Estamos a punto de empezar uno de los períodos más felices del año, sobre todo si eres niñ@.

La tónica general en estas fechas, independientemente de la fe que cada un@ profese, es la de estar en familia y celebrar. Reunirse para cenar o comer, alegrarnos por estar juntos y estar bien. Es frecuente también, agasajar con regalos y buena comida, cosas especiales que no solemos comer a menudo. Nos ponemos content@s y nos ilusionamos.

Para algun@s es también una época un poco estresante. Compromisos, compras, demasiada comida, demasiada familia, los comentarios del «cuñado» (aunque yo no puedo quejarme, mi cuñado es lo más). Incluso hay quien se pone triste, se deprime, porque echa mucho de menos a gente que ya no está.

Cuando hay niñ@s alrededor toda la ilusión, la alegría y la magia de estas fechas se multiplican.

Están medio nervios@s con la promesa de los regalos de Papá Noel y los Reyes Magos. No hay cole, así que pasan las mañanas y parte de las tardes en sitios diferentes y haciendo cosas distintas. L@s que tienen más suerte pasan el tiempo con sus familias y aprovechan la oferta cultural  y de ocio infantil, que siempre es un poco más amplia en Navidad.

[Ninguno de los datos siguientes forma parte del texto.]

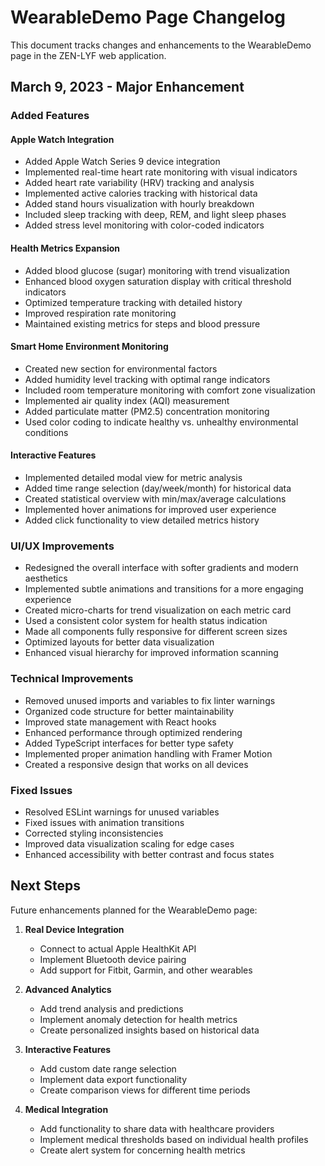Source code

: # WearableDemo Page Changelog

This document tracks changes and enhancements to the WearableDemo page in the ZEN-LYF web application.

## March 9, 2023 - Major Enhancement

### Added Features

#### Apple Watch Integration
- Added Apple Watch Series 9 device integration
- Implemented real-time heart rate monitoring with visual indicators
- Added heart rate variability (HRV) tracking and analysis
- Implemented active calories tracking with historical data
- Added stand hours visualization with hourly breakdown
- Included sleep tracking with deep, REM, and light sleep phases
- Added stress level monitoring with color-coded indicators

#### Health Metrics Expansion
- Added blood glucose (sugar) monitoring with trend visualization
- Enhanced blood oxygen saturation display with critical threshold indicators
- Optimized temperature tracking with detailed history
- Improved respiration rate monitoring
- Maintained existing metrics for steps and blood pressure

#### Smart Home Environment Monitoring
- Created new section for environmental factors
- Added humidity level tracking with optimal range indicators
- Included room temperature monitoring with comfort zone visualization
- Implemented air quality index (AQI) measurement
- Added particulate matter (PM2.5) concentration monitoring
- Used color coding to indicate healthy vs. unhealthy environmental conditions

#### Interactive Features
- Implemented detailed modal view for metric analysis
- Added time range selection (day/week/month) for historical data
- Created statistical overview with min/max/average calculations
- Implemented hover animations for improved user experience
- Added click functionality to view detailed metrics history

### UI/UX Improvements
- Redesigned the overall interface with softer gradients and modern aesthetics
- Implemented subtle animations and transitions for a more engaging experience
- Created micro-charts for trend visualization on each metric card
- Used a consistent color system for health status indication
- Made all components fully responsive for different screen sizes
- Optimized layouts for better data visualization
- Enhanced visual hierarchy for improved information scanning

### Technical Improvements
- Removed unused imports and variables to fix linter warnings
- Organized code structure for better maintainability
- Improved state management with React hooks
- Enhanced performance through optimized rendering
- Added TypeScript interfaces for better type safety
- Implemented proper animation handling with Framer Motion
- Created a responsive design that works on all devices

### Fixed Issues
- Resolved ESLint warnings for unused variables
- Fixed issues with animation transitions
- Corrected styling inconsistencies
- Improved data visualization scaling for edge cases
- Enhanced accessibility with better contrast and focus states

## Next Steps

Future enhancements planned for the WearableDemo page:

1. **Real Device Integration**
   - Connect to actual Apple HealthKit API
   - Implement Bluetooth device pairing
   - Add support for Fitbit, Garmin, and other wearables

2. **Advanced Analytics**
   - Add trend analysis and predictions
   - Implement anomaly detection for health metrics
   - Create personalized insights based on historical data

3. **Interactive Features**
   - Add custom date range selection
   - Implement data export functionality
   - Create comparison views for different time periods

4. **Medical Integration**
   - Add functionality to share data with healthcare providers
   - Implement medical thresholds based on individual health profiles
   - Create alert system for concerning health metrics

A veces es imposible no contagiarse de esa energía que desprenden los niñ@s. De repente nos volvemos loc@s comprando regalos, porque lo que queremos es que sean muy felices y que se lo pasen muy bien. Nos hace tanta ilusión como a ell@s y estamos deseando ver esas caritas cuando descubran los regalos que hay junto a los zapatos, o debajo del árbol. Sobre todo, si aún piensan que han aparecido porque alguien mágico los ha dejado.

Pero claro, muchas veces nos pasamos. 

Y es que los regalos no son solo los de casa. También  hay en casa de los abuel@s, de los tí@s… Al final acaban con una montaña de cosas que, seamos francos, no necesitan y, además, les terminan aburriendo.

Creo que nos deberíamos parar un poco a pensar en qué quieren nuestr@s niñ@s de verdad, qué necesitan. De entre todas las opciones, creo que deberíamos elegir lo que se ajuste a nuestro presupuesto y no pasarnos con la cantidad de regalos. Según este artículo lo recomendable sería recibir 4 ó 5 regalos. Uno debería ser un libro, otro algo que necesiten, además algo útil y algún juguete de los que hayan pedido.

Y ¿Qué hacer con los tí@s y los abuel@s?

Eso es un poco más difícil. Depende del carácter de cada un@, de sus propias creencias, de la relación que tengan con los padres y los niñ@s. Lo ideal sería hablarlo, que se llegara a un consenso y que se respetara. En este vídeo y en éste Miriam Tirado nos da una lista de regalos que es mejor no hacer a los niños, no se lo pierdan porque lo hace desde un punto de vista muy práctico y divertido. Quizá se lo podamos reenviar a l@s abuel@s, a ver si así…

Al final lo más importante es lo más importante. 

Y es que por mucha montaña de regalos que reciban, los niñ@s que nos rodean siempre van a preferir pasar tiempo con nosotr@s. Hasta cuando son mayores. Una alumna mía de 13 años, me contaba que los mejores regalos del mundo se los hacía su tía. Su tía le ofrecía tiempo, días enteros para hacer cosas juntas. En las fechas especiales, le regalaba momentos y ella se sentía genial.

Y me acordé de este anuncio:

Pensé un poco en mis Navidades. No me acuerdo de muchos regalos de los de cuando era chica. Pero recuerdo una mañana de Reyes en casa de mi abuela. Vivíamos allí. Mi hermana y yo bajamos la escalera, deberíamos tener 3 ó 4 años y no podíamos creer lo que había en el cuarto de estar: «cacharritos» y globos. Recuerdo esa emoción de creer absolutamente que los Reyes Magos lo habían dejado todo ahí, para nosotras.

Y no se me olvidarán jamás los momentos que viví en la familia grande que tengo.